Task directions —
What the response needs is every record, repeated verbatim, and no images.

Recorded information —

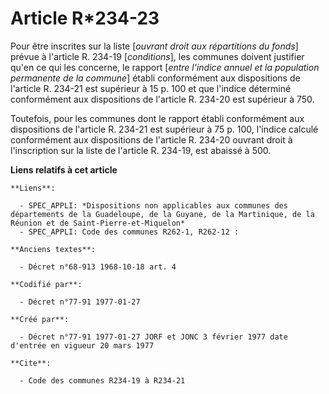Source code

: # Article R*234-23

Pour être inscrites sur la liste [*ouvrant droit aux répartitions du fonds*] prévue à l'article R. 234-19 [*conditions*], les
communes doivent justifier qu'en ce qui les concerne, le rapport [*entre l'indice annuel et la population permanente de la
commune*] établi conformément aux dispositions de l'article R. 234-21 est supérieur à 15 p. 100 et que l'indice déterminé
conformément aux dispositions de l'article R. 234-20 est supérieur à 750.

Toutefois, pour les communes dont le rapport établi conformément aux dispositions de l'article R. 234-21 est supérieur à 75
p. 100, l'indice calculé conformément aux dispositions de l'article R. 234-20 ouvrant droit à l'inscription sur la liste de
l'article R. 234-19, est abaissé à 500.

**Liens relatifs à cet article**

	**Liens**:

	  - SPEC_APPLI: *Dispositions non applicables aux communes des départements de la Guadeloupe, de la Guyane, de la Martinique, de la Réunion et de Saint-Pierre-et-Miquelon*
	  - SPEC_APPLI: Code des communes R262-1, R262-12 :

	**Anciens textes**:

	  - Décret n°68-913 1968-10-18 art. 4

	**Codifié par**:

	  - Décret n°77-91 1977-01-27

	**Créé par**:

	  - Décret n°77-91 1977-01-27 JORF et JONC 3 février 1977 date d'entrée en vigueur 20 mars 1977

	**Cite**:

	  - Code des communes R234-19 à R234-21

Solution to the problem —
Source code

: # Article R*234-23

Pour être inscrites sur la liste [*ouvrant droit aux répartitions du fonds*] prévue à l'article R. 234-19 [*conditions*], les
communes doivent justifier qu'en ce qui les concerne, le rapport [*entre l'indice annuel et la population permanente de la
commune*] établi conformément aux dispositions de l'article R. 234-21 est supérieur à 15 p. 100 et que l'indice déterminé
conformément aux dispositions de l'article R. 234-20 est supérieur à 750.

Toutefois, pour les communes dont le rapport établi conformément aux dispositions de l'article R. 234-21 est supérieur à 75
p. 100, l'indice calculé conformément aux dispositions de l'article R. 234-20 ouvrant droit à l'inscription sur la liste de
l'article R. 234-19, est abaissé à 500.

**Liens relatifs à cet article**

	**Liens**:

	  - SPEC_APPLI: *Dispositions non applicables aux communes des départements de la Guadeloupe, de la Guyane, de la Martinique, de la Réunion et de Saint-Pierre-et-Miquelon*
	  - SPEC_APPLI: Code des communes R262-1, R262-12 :

	**Anciens textes**:

	  - Décret n°68-913 1968-10-18 art. 4

	**Codifié par**:

	  - Décret n°77-91 1977-01-27

	**Créé par**:

	  - Décret n°77-91 1977-01-27 JORF et JONC 3 février 1977 date d'entrée en vigueur 20 mars 1977

	**Cite**:

	  - Code des communes R234-19 à R234-21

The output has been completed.